In truth, talk of a tourism boom in Japan comes as no surprise to us. In a recent survey of Ski Asia readers, 95% told us they would visit Japan during the 2022/23 season if border restrictions allowed. Articles concerning Japan’s prospective reopening have been amongst the most popular on the site for months, as every morsel of information – which has been in scarce supply – is eagerly consumed.
Now, with a severely weakened yen, heightened demand meets unprecedented affordability.
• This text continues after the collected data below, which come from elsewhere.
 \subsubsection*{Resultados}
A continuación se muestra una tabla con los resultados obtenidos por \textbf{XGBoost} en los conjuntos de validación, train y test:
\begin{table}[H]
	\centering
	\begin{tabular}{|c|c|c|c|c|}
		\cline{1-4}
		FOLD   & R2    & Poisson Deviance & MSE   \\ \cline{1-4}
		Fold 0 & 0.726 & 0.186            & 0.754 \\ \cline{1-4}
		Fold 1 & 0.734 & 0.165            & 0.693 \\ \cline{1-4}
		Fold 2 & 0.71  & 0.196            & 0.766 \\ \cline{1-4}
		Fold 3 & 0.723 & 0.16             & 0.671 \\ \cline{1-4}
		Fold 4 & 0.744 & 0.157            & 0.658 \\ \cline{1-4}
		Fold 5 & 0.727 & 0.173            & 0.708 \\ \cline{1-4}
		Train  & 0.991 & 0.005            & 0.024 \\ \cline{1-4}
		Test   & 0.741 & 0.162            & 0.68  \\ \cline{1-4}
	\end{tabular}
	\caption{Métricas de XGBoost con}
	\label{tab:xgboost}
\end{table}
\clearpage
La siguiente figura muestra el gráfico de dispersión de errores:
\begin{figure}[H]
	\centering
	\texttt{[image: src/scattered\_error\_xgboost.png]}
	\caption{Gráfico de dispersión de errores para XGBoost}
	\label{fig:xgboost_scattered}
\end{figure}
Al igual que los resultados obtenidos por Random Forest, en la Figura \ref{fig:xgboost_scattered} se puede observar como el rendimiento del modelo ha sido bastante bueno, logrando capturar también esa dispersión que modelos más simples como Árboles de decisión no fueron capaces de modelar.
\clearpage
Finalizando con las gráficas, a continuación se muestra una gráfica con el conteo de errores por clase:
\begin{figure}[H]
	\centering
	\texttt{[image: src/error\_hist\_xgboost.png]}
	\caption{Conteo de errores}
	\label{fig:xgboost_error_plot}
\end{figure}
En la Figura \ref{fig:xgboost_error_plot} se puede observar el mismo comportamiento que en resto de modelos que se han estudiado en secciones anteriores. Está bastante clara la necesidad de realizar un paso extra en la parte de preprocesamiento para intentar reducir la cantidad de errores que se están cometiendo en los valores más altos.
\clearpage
This would usually be a recipe for long lift lines and crowded hotels, but there is a final ingredient missing: a clear roadmap for the country’s reopening to tourists.
Bargains may not last long
However, those waiting for clarity on a reopening could miss a bargain, Tasker warns.
“It is also possible that there could be a sharp reversal in the currency markets at any time. After all, this is not a new phenomenon”, he explains.
“In real inflation-adjusted terms, the yen has been on a zigzag downward path for the past 27 years. Usually, the currencies of countries with low inflation are stronger than those with high inflation, yet the latest reading for CPI inflation in Japan is 0.9% against 7.9% in the U.S. That is the largest differential since 1980.”
“So be warned. If you are thinking of patronizing the great Japanese discount store, do not take too long to make your mind up. The bargains will not be there forever.”